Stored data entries
# # #
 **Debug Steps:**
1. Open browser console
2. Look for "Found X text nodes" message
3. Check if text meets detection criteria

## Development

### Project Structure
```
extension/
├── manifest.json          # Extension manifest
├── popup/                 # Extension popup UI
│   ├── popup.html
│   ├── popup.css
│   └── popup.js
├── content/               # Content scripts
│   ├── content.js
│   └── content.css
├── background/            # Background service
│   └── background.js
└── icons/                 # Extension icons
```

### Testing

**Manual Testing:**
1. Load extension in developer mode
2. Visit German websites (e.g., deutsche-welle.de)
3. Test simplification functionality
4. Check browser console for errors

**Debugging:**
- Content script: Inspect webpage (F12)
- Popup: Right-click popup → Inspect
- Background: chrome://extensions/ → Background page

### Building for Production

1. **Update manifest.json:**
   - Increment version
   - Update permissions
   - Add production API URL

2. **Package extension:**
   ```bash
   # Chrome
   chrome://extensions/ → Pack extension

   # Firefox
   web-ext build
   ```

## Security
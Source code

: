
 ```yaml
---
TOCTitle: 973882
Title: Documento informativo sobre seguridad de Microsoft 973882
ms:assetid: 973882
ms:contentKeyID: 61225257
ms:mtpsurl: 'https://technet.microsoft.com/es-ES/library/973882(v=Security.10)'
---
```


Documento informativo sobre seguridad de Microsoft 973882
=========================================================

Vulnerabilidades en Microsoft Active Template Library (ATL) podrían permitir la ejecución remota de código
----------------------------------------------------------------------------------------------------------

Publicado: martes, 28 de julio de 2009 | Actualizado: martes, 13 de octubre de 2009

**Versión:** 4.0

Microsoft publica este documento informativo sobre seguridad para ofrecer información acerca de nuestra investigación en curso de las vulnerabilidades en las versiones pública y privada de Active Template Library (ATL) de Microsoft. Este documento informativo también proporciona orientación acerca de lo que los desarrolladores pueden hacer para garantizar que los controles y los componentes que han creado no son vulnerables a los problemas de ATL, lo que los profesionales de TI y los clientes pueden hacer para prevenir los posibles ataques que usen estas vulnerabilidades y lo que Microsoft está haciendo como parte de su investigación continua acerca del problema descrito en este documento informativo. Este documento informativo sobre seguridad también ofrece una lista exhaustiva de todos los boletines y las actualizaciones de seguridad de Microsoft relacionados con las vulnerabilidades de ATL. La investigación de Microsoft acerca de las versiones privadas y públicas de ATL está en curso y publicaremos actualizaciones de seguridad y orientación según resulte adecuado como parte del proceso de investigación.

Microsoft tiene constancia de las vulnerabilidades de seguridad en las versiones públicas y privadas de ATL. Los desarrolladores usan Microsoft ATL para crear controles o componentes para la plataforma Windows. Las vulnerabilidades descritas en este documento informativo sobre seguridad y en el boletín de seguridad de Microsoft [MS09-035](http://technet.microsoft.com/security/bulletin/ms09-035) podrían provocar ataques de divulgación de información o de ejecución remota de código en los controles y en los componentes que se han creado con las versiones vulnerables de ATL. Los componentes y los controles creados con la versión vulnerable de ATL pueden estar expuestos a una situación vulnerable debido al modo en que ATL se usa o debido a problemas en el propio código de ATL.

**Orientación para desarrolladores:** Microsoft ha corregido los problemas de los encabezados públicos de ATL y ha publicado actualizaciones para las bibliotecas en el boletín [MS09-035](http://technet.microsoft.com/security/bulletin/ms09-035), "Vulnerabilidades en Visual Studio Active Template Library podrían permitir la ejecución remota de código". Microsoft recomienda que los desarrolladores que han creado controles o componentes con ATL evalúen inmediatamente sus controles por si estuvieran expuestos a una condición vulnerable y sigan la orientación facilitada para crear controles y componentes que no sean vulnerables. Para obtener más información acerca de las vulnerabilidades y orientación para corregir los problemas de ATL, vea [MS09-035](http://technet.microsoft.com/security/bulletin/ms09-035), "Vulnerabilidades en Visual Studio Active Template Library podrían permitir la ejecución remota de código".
# # #
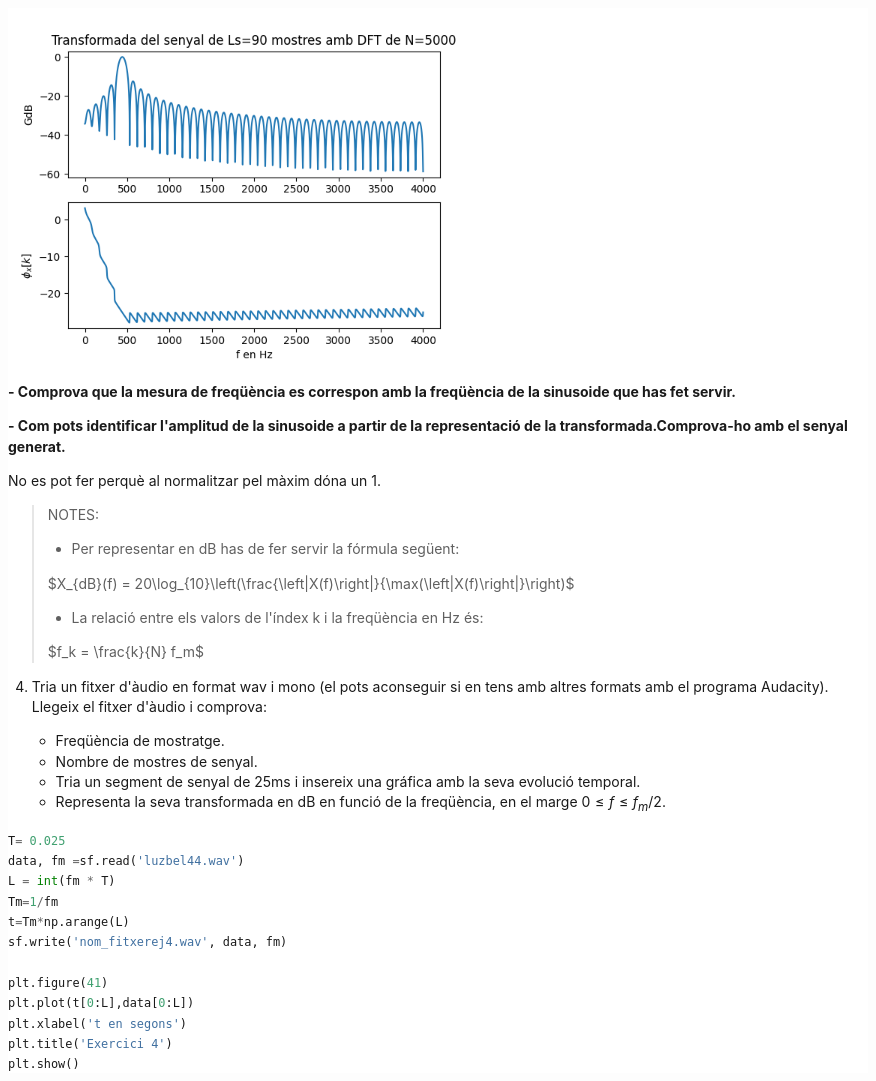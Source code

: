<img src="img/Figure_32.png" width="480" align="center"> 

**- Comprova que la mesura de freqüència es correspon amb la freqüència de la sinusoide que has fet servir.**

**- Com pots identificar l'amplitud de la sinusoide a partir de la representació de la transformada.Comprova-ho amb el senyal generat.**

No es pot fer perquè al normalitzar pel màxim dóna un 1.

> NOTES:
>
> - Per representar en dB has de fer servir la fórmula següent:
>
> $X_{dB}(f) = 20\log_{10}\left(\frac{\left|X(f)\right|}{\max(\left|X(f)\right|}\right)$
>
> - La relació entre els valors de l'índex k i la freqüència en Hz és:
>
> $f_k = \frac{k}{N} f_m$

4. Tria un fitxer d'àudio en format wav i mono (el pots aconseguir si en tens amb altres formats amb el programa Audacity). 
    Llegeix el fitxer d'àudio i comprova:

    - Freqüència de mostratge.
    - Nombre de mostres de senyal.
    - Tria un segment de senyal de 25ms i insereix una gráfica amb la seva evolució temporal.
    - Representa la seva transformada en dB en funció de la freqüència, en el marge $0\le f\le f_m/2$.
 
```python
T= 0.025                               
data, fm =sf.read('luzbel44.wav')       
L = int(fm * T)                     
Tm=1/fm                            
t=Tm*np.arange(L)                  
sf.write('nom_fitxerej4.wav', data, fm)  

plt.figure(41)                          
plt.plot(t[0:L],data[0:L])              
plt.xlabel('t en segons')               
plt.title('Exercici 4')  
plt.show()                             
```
# # #
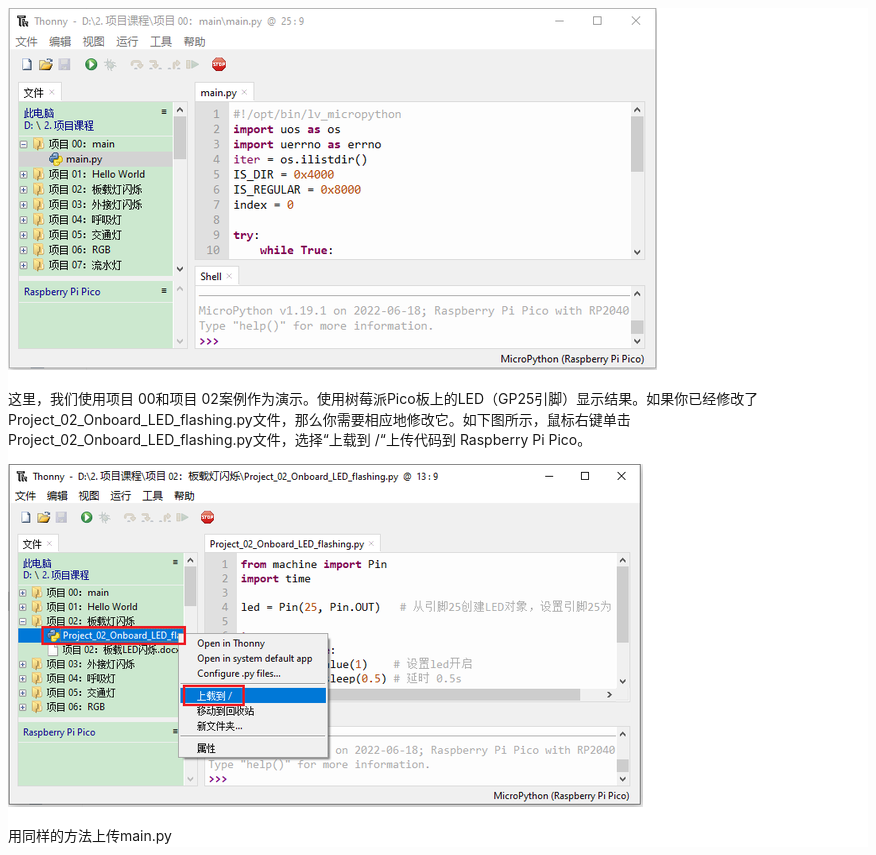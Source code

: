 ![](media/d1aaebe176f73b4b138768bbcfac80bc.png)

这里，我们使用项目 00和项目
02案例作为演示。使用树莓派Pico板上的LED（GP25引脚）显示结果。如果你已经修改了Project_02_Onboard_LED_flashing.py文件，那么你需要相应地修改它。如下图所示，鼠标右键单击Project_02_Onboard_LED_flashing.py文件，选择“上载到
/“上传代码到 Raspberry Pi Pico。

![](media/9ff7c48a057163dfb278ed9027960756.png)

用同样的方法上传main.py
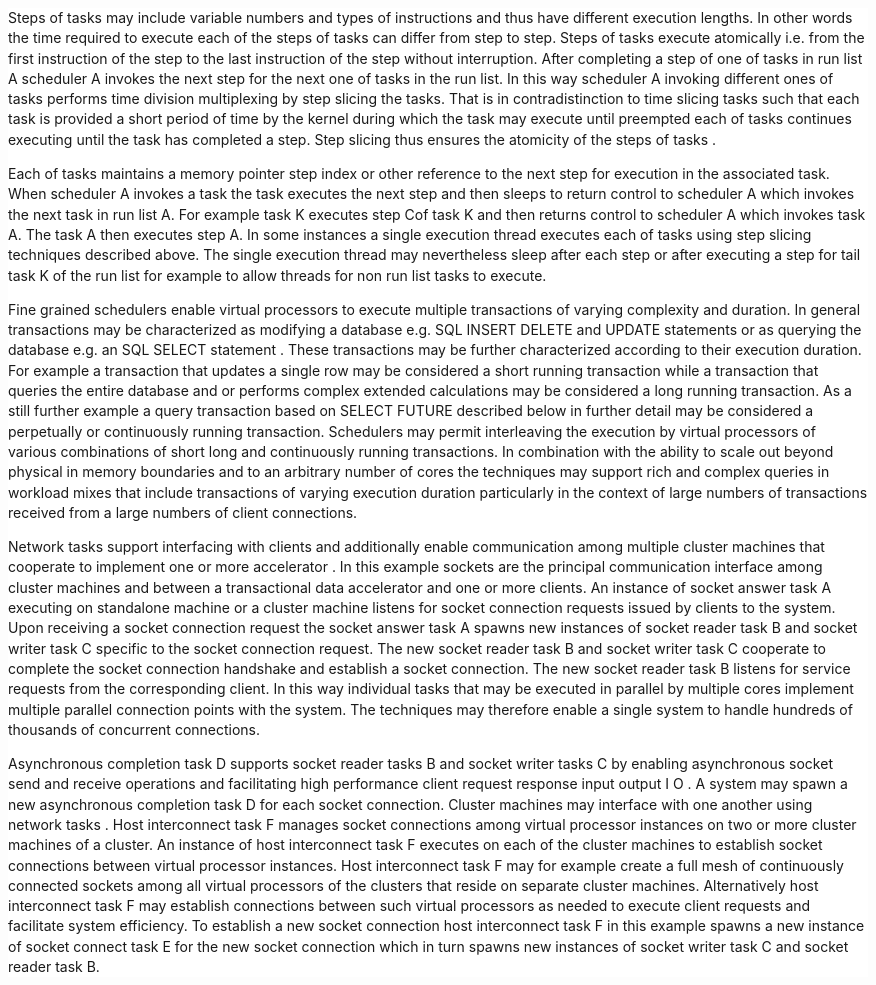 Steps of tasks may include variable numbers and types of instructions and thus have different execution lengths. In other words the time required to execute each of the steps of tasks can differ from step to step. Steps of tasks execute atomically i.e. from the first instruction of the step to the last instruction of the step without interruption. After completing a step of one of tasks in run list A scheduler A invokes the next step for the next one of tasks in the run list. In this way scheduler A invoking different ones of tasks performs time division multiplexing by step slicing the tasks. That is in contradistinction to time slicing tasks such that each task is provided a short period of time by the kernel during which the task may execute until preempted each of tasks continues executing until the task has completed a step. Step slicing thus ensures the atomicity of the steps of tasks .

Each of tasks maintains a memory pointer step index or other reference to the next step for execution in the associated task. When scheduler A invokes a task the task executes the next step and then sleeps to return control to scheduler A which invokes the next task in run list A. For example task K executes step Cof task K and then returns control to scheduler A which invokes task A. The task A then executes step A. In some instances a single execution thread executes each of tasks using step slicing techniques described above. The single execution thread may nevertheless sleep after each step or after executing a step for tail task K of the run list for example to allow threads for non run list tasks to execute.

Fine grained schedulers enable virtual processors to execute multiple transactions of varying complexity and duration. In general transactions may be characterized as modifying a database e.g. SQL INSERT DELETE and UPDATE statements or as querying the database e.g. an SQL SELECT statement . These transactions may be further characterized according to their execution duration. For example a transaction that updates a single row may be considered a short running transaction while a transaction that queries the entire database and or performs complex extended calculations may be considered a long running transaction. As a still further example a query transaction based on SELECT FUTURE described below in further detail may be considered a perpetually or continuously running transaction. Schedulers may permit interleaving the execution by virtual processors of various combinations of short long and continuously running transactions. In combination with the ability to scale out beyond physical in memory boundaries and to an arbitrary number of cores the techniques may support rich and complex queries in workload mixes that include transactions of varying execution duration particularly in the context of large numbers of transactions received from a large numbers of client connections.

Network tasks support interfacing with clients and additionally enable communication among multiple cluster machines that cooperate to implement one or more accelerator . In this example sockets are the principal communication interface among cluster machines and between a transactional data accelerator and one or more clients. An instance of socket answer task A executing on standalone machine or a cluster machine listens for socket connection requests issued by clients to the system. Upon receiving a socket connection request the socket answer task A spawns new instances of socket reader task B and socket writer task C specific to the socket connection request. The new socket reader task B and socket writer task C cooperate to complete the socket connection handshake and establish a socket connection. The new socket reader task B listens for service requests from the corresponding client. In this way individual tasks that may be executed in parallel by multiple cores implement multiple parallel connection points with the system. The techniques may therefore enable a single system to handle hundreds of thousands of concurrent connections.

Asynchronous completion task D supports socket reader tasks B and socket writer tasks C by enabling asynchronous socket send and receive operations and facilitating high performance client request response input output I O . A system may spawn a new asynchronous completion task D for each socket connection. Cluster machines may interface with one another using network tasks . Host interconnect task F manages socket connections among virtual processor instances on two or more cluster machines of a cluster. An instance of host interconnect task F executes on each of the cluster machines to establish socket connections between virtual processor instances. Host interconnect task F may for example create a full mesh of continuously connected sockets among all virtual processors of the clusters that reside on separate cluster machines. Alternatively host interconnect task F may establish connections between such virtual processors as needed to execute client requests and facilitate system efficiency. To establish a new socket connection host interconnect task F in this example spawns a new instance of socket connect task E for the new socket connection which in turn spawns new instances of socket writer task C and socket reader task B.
# # #
## REQUIRED WORK
In the records above, find the line with "Raspberry Pi Pico。"; write out exactly that line and each one after it, stopping after the line with "用同样的方法上传main.py".

## EXERCISE ANSWER
/“上传代码到 Raspberry Pi Pico。

![](media/9ff7c48a057163dfb278ed9027960756.png)

用同样的方法上传main.py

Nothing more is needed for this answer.